Output the records exactly, every one of them.

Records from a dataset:
_ _ _ _ _
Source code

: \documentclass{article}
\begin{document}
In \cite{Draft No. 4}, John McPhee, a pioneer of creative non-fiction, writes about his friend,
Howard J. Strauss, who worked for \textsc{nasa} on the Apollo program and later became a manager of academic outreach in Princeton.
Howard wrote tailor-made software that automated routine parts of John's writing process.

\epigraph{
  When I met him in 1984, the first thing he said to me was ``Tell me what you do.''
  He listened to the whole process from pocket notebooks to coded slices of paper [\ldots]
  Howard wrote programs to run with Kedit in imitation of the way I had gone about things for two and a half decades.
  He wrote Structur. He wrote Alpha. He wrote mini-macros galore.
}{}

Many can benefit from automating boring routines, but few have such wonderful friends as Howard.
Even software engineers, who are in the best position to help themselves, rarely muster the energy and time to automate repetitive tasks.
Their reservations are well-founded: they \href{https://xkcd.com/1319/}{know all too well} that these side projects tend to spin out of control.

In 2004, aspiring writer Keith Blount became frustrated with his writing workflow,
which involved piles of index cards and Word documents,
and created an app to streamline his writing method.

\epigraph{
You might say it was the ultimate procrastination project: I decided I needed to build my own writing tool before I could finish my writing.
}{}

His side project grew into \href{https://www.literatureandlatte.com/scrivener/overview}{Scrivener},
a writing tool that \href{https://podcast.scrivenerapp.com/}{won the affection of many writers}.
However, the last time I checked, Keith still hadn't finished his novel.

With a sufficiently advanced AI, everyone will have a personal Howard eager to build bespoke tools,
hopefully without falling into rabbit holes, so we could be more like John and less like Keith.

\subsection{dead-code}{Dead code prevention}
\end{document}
_ _ _ _ _
Solution to the exercise:
Source code

: \documentclass{article}
\begin{document}
In \cite{Draft No. 4}, John McPhee, a pioneer of creative non-fiction, writes about his friend,
Howard J. Strauss, who worked for \textsc{nasa} on the Apollo program and later became a manager of academic outreach in Princeton.
Howard wrote tailor-made software that automated routine parts of John's writing process.

\epigraph{
  When I met him in 1984, the first thing he said to me was ``Tell me what you do.''
  He listened to the whole process from pocket notebooks to coded slices of paper [\ldots]
  Howard wrote programs to run with Kedit in imitation of the way I had gone about things for two and a half decades.
  He wrote Structur. He wrote Alpha. He wrote mini-macros galore.
}{}

Many can benefit from automating boring routines, but few have such wonderful friends as Howard.
Even software engineers, who are in the best position to help themselves, rarely muster the energy and time to automate repetitive tasks.
Their reservations are well-founded: they \href{https://xkcd.com/1319/}{know all too well} that these side projects tend to spin out of control.

In 2004, aspiring writer Keith Blount became frustrated with his writing workflow,
which involved piles of index cards and Word documents,
and created an app to streamline his writing method.

\epigraph{
You might say it was the ultimate procrastination project: I decided I needed to build my own writing tool before I could finish my writing.
}{}

His side project grew into \href{https://www.literatureandlatte.com/scrivener/overview}{Scrivener},
a writing tool that \href{https://podcast.scrivenerapp.com/}{won the affection of many writers}.
However, the last time I checked, Keith still hadn't finished his novel.

With a sufficiently advanced AI, everyone will have a personal Howard eager to build bespoke tools,
hopefully without falling into rabbit holes, so we could be more like John and less like Keith.

\subsection{dead-code}{Dead code prevention}
\end{document}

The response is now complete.